TREVISO - L’artigianato motore del turismo trevigiano. Alle porte di ferragosto, Confartigianato Imprese Marca Trevigiana fa il punto su un settore che conta circa 2.800 imprese artigiane a vocazione turistica nella provincia di Treviso. A conferma del ruolo che l’artigianato ha per il turismo veneto, dove le imprese interessate sono quasi 18mila. “Si tratta di un mercato in crescita” - rileva Vendemiano Sartor, presidente Confartigianato Imprese Marca Trevigiana.

“Le nostre imprese hanno già un ruolo rilevante e guardano al turismo con sempre maggiore interesse. Il valore aggiunto artigiano è la capacità di offrire prodotti e servizi di qualità, ad alto grado di personalizzazione e spesso caratteristici di quel Made in ltaly particolarmente apprezzato dai turisti. Prodotti e servizi a valore artigiano, cioè con quei contenuti di cultura e umanesimo in grado di contribuire a rendere pienamente soddisfacente e memorabile una visita nella nostra provincia. Il turismo trevigiano, infatti, punta sempre di più su qualificati percorsi esperienziali e la proposta di tipicità e d’eccellenze”.

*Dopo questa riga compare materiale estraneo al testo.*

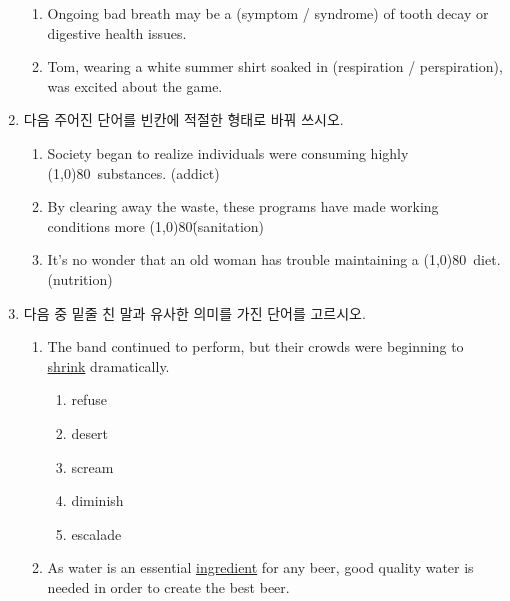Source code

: \documentclass[a4wide,14pt]{extarticle}
\begin{document}
\begin{enumerate}[label=$\spadesuit$]
\begin{enumerate}[label={\textbf{\arabic*.}}, start=1]
	 	\item Ongoing bad breath may be a (symptom / syndrome) of tooth decay or digestive health
	 	issues.

	 	\item Tom, wearing a white summer shirt soaked in (respiration / perspiration), was excited
	 	about the game.

	\end{enumerate}


\item 다음 주어진 단어를 빈칸에 적절한 형태로 바꿔 쓰시오.

	\begin{enumerate}[label={\textbf{\arabic*.}}, start=1]

		\item Society began to realize individuals were consuming highly \line(1,0){80}\ substances. (addict)

		\item By clearing away the waste, these programs have made working conditions more \line(1,0){80}\. (sanitation)

		\item It's no wonder that an old woman has trouble maintaining a \line(1,0){80}\ diet. (nutrition)



	\end{enumerate}

\newpage

\item 다음 중 밑줄 친 말과 유사한 의미를 가진 단어를 고르시오.

	\begin{enumerate}[label={\textbf{\arabic*.}}, start=1]

		\item The band continued to perform, but their crowds were beginning to \underline{shrink} dramatically.

		\begin{enumerate}[label={(\alph*)}]
			\item refuse
			\item desert
			\item scream
			\item diminish
			\item escalade
		\end{enumerate}

		\item As water is an essential \underline{ingredient} for any beer, good quality water is needed in order to create the best beer.


\end{enumerate}
\end{enumerate}
\end{document}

Treviso, in una regione fortemente vocata al turismo, ha numeri interessanti che sono destinati a crescere. Al 31 dicembre 2018 sono stati registrati oltre un milione di arrivi, il 55% dei quali stranieri, media superiore a quella italiana ferma al 49.3%. In totale sono 2.143.000 le presenze con una permanenza media di 2,1 giorni. Presenze che hanno registrato un forte incremento rispetto al 2017: +6.5% complessivamente e +8.9% l’aumento degli stranieri. A fare da traino internazionale le Colline del prosecco - di recente riconosciute dall’Unesco patrimonio dell’Umanità, - ma anche la rete sempre più estesa e attrezzata di itinerari cicloturistici, che intercetta una domanda di turismo sostenibile e dal valore aggiunto umano e ambientale.

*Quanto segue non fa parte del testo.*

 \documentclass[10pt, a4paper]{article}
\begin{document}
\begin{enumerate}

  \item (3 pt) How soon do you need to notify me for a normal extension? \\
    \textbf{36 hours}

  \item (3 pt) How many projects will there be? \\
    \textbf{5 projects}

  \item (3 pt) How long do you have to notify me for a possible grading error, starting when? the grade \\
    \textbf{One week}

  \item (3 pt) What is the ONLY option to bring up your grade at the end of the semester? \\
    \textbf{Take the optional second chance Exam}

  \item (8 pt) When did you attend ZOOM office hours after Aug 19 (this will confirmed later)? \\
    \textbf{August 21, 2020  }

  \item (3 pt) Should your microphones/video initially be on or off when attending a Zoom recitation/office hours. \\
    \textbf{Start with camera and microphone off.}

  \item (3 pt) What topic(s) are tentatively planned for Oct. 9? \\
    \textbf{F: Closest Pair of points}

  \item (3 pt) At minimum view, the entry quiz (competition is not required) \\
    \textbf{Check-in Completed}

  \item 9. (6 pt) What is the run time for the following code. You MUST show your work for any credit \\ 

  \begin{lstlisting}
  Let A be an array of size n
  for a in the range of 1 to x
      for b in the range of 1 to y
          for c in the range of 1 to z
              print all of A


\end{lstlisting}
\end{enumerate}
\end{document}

La Marca possiede un patrimonio inestimabile da offrire al turista mondiale, ma senza la professionalità, l'intraprendenza, la voglia di investire nonostante i tempi difficili, il coraggio di rischiare dei nostri imprenditori, questi risultati non sarebbero arrivati. E’ necessario oggi organizzare un’azione di sistema, coinvolgendo tutti gli attori del territorio, pubblici e privati, per pianificare degli investimenti infrastrutturali e di servizio atti a facilitare l’arrivo di flussi di visitatori.

“L’impresa artigiana a vocazione turistica è presente in tutti gli ambiti - aggiunge il presidente Sartor - dal mare alla montagna, dal lago alle terme, dalle città d'arte ai parchi naturali, dai piccoli borghi storici alle offerte culturali. Ovunque c’è un’impresa artigiana capace di portare un’offerta interessante per il turista. Una condizione certamente favorevole, ma che per esplicare appieno le proprie potenzialità necessita di spirito di squadra e di grande capacità di valorizzare le diversità territoriali. Abbiamo raggiunto traguardi sino a poco tempo fa inimmaginabili, sono convinto che sia possibile fare ancora meglio in futuro”. Le imprese artigiane che operano in Veneto in attività economiche a vocazione turistica alla fine del I trimestre 2019 sono infatti 17.620, pari al 14% dell'artigianato regionale, di cui 2.743 trevigiane, pari al 15.6% del totale.